** TASK BRIEF **
Your copy of the data should match it exactly, except that the pictures are gone.
DATA Start Marker
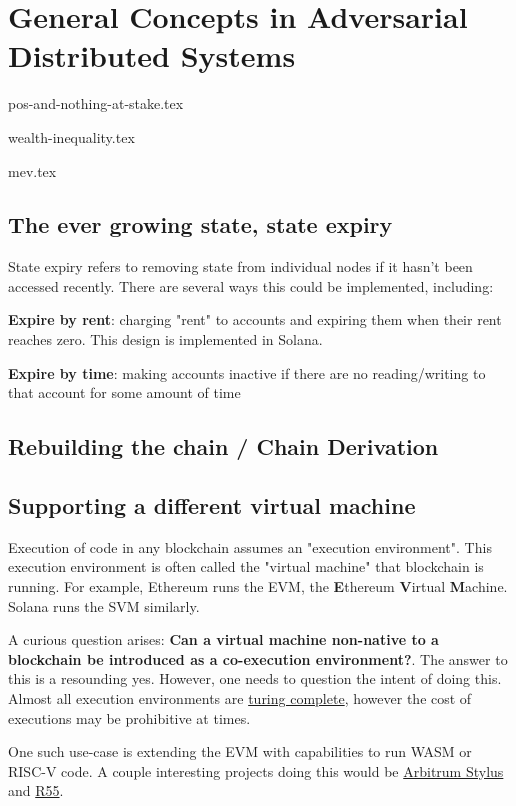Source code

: \chapter{General Concepts in Adversarial Distributed Systems}

{pos-and-nothing-at-stake.tex}

{wealth-inequality.tex}

{mev.tex}

\section{The ever growing state, state expiry}
State expiry refers to removing state from individual nodes if it hasn't been accessed recently. There are several ways this could be implemented, including:

\textbf{Expire by rent}: charging "rent" to accounts and expiring them when their rent reaches zero. This design is implemented in Solana.

\textbf{Expire by time}: making accounts inactive if there are no reading/writing to that account for some amount of time


\section{Rebuilding the chain / Chain Derivation}

\section{Supporting a different virtual machine}
Execution of code in any blockchain assumes an "execution environment". This execution environment is often called the "virtual machine" that blockchain is running. For example, Ethereum runs the EVM, the \textbf{E}thereum \textbf{V}irtual \textbf{M}achine. Solana runs the SVM similarly.

A curious question arises: \textbf{Can a virtual machine non-native to a blockchain be introduced as a co-execution environment?}. The answer to this is a resounding yes. However, one needs to question the intent of doing this. Almost all execution environments are \href{https://www.bitstamp.net/learn/blockchain/what-is-turing-complete/}{turing complete}, however the cost of executions may be prohibitive at times.

One such use-case is extending the EVM with capabilities to run WASM or RISC-V code. A couple interesting projects doing this would be \href{https://arbitrum.io/stylus}{Arbitrum Stylus} and \href{https://hackmd.io/@leoalt/r55}{R55}.


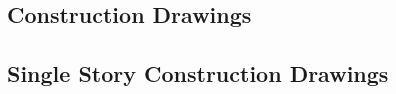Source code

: \documentclass{article}
\begin{document}
\begin{appendices}
%
%
%
%
%
%
%
%
%
%
%
%

\clearpage

\section{Construction Drawings} \label{App:ConstructionDrawings}

\clearpage

\subsection{Single Story Construction Drawings}


\end{appendices}
\end{document}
DATA End Marker
** THE COMPLETED TASK **
Source code

: \chapter{General Concepts in Adversarial Distributed Systems}

{pos-and-nothing-at-stake.tex}

{wealth-inequality.tex}

{mev.tex}

\section{The ever growing state, state expiry}
State expiry refers to removing state from individual nodes if it hasn't been accessed recently. There are several ways this could be implemented, including:

\textbf{Expire by rent}: charging "rent" to accounts and expiring them when their rent reaches zero. This design is implemented in Solana.

\textbf{Expire by time}: making accounts inactive if there are no reading/writing to that account for some amount of time


\section{Rebuilding the chain / Chain Derivation}

\section{Supporting a different virtual machine}
Execution of code in any blockchain assumes an "execution environment". This execution environment is often called the "virtual machine" that blockchain is running. For example, Ethereum runs the EVM, the \textbf{E}thereum \textbf{V}irtual \textbf{M}achine. Solana runs the SVM similarly.

A curious question arises: \textbf{Can a virtual machine non-native to a blockchain be introduced as a co-execution environment?}. The answer to this is a resounding yes. However, one needs to question the intent of doing this. Almost all execution environments are \href{https://www.bitstamp.net/learn/blockchain/what-is-turing-complete/}{turing complete}, however the cost of executions may be prohibitive at times.

One such use-case is extending the EVM with capabilities to run WASM or RISC-V code. A couple interesting projects doing this would be \href{https://arbitrum.io/stylus}{Arbitrum Stylus} and \href{https://hackmd.io/@leoalt/r55}{R55}.


Source code

: \documentclass{article}
\begin{document}
\begin{appendices}
%
%
%
%
%
%
%
%
%
%
%
%

\clearpage

\section{Construction Drawings} \label{App:ConstructionDrawings}

\clearpage

\subsection{Single Story Construction Drawings}


\end{appendices}
\end{document}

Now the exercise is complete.